No habría problema si fuera una de las excentricidades del cántabro; pero es una forma de verlo de una izquierda que, sin complejos, defiende o ve con buenos ojos gobiernos como la autocracia tiránica que ejerce el Partido Comunista chino sobre su población desde hace más de 75 años.

Los mismos que escrupulosamente denuncian formas autoritarias, pasan la mano y se someten a las directrices del Partido Comunista chino. Zapatero y ahora Sánchez han elegido prioritariamente a China como su aliado comercial y han disculpado sus constantes vulneraciones de los derechos humanos más básicos.

Bueno, y si esta fuera la única veleidad de nuestros políticos “progresistas”, nos daríamos con un canto en los dientes. Pero pasa igual con la teocracia iraní —antes, durante y seguirá pasando después de la guerra comenzada de forma unilateral por Trump y Netanyahu—: cuanto menos se ha comprendido, cuando no defendido, y visto como terroristas a los que, año tras año, siguen muriendo en Irán por defender los derechos humanos.

Pasaba igual con Venezuela, y sigue pasando con Nicaragua o Cuba. Me caí del caballo con la supuesta guerra “antinazi” de Rusia contra Ucrania; así llamaban a la salvaje invasión de Putin, desde estos focos de “humanidad”. Entiendo que pronto verán a Trump con buenos ojos, conforme vaya acercándose ideológicamente a los líderes autoritarios y fascistas antes señalados.

¿Es posible apostar por unos candidatos que apoyan esos regímenes? Pregunto desde una concepción humanista y progresista. Si para los chinos o para los iraníes deseamos dictaduras, ¿por qué no lo van a desear para su propio país? ¿O se trata de una postura hipócrita que quiere miseria y sometimiento para otros, pero no para los propios?

En cualquier caso, a mí no me inspira confianza; debo de ser un tío raro. Pudiera ser que son muy respetuosos con la deriva dictatorial en otros países, pero cuando los autoritarios no son, geopolíticamente hablando, de su cuerda, sí alzan la voz. Con estas miserias convierten a sus simpatizantes en cínicos partidarios de algo indefendible.
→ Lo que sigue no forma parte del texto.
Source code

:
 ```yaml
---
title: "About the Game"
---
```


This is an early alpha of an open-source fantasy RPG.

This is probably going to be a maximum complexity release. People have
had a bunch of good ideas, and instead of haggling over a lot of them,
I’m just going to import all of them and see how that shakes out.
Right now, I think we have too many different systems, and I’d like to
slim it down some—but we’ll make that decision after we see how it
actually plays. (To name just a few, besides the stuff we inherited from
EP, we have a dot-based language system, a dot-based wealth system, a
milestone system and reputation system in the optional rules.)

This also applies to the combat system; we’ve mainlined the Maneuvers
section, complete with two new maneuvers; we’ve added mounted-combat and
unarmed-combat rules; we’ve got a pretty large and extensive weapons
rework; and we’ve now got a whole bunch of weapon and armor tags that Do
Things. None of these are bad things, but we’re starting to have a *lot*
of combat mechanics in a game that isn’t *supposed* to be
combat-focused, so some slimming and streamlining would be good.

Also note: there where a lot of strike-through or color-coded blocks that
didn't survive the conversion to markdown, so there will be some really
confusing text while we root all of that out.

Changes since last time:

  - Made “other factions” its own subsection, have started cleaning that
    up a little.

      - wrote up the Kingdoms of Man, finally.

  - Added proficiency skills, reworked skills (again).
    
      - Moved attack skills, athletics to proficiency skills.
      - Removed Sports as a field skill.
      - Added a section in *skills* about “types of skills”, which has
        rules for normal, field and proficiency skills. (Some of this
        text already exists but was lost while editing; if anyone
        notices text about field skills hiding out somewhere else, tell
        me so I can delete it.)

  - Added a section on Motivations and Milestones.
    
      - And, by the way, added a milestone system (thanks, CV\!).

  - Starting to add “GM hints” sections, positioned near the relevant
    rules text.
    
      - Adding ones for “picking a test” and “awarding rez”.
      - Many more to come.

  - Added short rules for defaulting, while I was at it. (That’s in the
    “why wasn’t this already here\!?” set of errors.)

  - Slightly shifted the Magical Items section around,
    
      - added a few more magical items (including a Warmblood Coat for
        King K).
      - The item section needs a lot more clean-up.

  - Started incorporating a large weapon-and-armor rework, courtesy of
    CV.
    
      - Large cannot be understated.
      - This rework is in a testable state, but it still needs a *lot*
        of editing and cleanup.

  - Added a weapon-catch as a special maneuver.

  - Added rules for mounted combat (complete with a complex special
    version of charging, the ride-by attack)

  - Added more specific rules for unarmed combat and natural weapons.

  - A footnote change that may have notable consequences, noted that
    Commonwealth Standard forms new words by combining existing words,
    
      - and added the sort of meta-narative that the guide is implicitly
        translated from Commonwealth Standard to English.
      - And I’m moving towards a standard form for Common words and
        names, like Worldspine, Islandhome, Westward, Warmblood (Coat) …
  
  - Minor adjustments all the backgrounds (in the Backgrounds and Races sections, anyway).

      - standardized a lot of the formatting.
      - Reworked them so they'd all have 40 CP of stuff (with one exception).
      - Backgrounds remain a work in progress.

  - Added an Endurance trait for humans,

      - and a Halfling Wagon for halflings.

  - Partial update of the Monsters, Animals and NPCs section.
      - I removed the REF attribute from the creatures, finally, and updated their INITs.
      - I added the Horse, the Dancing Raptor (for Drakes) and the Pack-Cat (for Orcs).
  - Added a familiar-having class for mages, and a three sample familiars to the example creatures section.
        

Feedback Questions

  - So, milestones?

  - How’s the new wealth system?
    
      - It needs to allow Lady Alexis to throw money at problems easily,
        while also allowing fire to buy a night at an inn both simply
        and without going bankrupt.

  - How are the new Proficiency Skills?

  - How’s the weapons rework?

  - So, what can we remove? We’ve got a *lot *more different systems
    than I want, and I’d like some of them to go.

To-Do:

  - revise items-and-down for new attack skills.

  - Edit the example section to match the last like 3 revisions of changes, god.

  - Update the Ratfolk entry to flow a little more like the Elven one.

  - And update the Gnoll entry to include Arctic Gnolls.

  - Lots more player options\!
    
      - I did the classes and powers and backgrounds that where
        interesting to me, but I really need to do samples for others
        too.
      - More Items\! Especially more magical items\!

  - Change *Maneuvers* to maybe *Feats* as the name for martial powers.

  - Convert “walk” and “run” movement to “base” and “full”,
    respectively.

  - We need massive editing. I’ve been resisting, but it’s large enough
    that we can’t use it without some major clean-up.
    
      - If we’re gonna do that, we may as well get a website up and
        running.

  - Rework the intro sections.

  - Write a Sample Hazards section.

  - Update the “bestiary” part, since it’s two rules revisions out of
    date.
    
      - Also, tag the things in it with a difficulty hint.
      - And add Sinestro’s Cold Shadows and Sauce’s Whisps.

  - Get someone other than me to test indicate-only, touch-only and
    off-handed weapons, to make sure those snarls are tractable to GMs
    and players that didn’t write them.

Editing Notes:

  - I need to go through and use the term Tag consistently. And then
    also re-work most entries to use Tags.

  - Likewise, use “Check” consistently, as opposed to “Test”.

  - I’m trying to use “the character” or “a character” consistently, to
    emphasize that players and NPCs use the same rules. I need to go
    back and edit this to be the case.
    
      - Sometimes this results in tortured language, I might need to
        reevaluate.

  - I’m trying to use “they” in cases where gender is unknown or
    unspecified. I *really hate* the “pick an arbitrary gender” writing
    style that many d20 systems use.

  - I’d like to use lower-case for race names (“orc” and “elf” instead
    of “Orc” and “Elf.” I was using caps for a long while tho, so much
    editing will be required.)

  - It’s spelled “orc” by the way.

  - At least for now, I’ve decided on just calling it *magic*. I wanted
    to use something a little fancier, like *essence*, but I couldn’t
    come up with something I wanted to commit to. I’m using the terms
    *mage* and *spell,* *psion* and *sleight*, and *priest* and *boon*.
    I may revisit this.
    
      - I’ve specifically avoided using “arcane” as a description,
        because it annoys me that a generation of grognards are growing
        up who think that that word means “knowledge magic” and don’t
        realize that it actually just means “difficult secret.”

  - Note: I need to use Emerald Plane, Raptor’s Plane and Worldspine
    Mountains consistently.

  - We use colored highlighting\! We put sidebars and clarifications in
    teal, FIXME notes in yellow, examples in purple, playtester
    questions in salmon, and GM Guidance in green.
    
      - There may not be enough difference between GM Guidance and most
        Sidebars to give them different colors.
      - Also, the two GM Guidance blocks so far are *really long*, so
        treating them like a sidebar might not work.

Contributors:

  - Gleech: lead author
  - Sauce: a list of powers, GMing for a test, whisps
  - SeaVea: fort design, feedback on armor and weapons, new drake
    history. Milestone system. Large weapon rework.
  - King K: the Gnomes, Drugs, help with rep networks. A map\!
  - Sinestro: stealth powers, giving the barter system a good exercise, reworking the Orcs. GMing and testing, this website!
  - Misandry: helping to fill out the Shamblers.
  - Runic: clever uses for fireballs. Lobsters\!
Si se está por la democracia, el feminismo y los derechos humanos, no se puede ser de forma discontinua. No podemos alarmarnos por los fallos en las democracias occidentales, parlamentarias, y ser comprensivos con las dictaduras autoritarias si estas son enemigas de las primeras.

Tales actuaciones provocan una esquizofrenia colectiva de la que ayer participó el ínclito Revilla, y que hace un flaco favor si quieren dar con una mayoría social de progreso. El personal no está tan politizado como para no ver que esos países, políticamente hablando, son miserables, y le gustaría que sus representantes compartieran esta visión y que así lo manifestasen.

Que sí, que las democracias occidentales tienen mucho que aprender, muchos errores, mucha corrupción. Cabe recordar las palabras de Graco, interpretado por Charles Laughton, basadas en la novela del escritor comunista Howard Fast, adaptada por Dalton Trumbo, que tuvo que utilizar estrategias creativas para seguir escribiendo guiones durante la época del macartismo. No en vano, el padrino político de Donald Trump, Roy Cohn, fue un macartista de primera hora.

En ellas, dirigiéndose al Senado en Espartaco, dice: “yo tolero una república corrompida que asegure la libertad al pueblo pero no toleraré la dictadura que quiere imponer Craso (Laurence Oliver) sin ninguna libertad “

Y esa es la clave: por encima de todo, por encima de la corrupción y de la geopolítica, están las libertades individuales y sociales. El partido que no muestre un respeto total por ellas, en una sociedad que quiera vivir en libertad, aunque existiera legalmente, ya que somos una democracia militante, debiera ser marginal.

Queda esperanza, la izquierda es un movimiento amplio, en el que me encuentro, y dentro de este movimiento existen políticos como Gabriel Boric que no le duelen prendas en señalar por ejemplo a Cuba como una Dictadura, ese es el camino.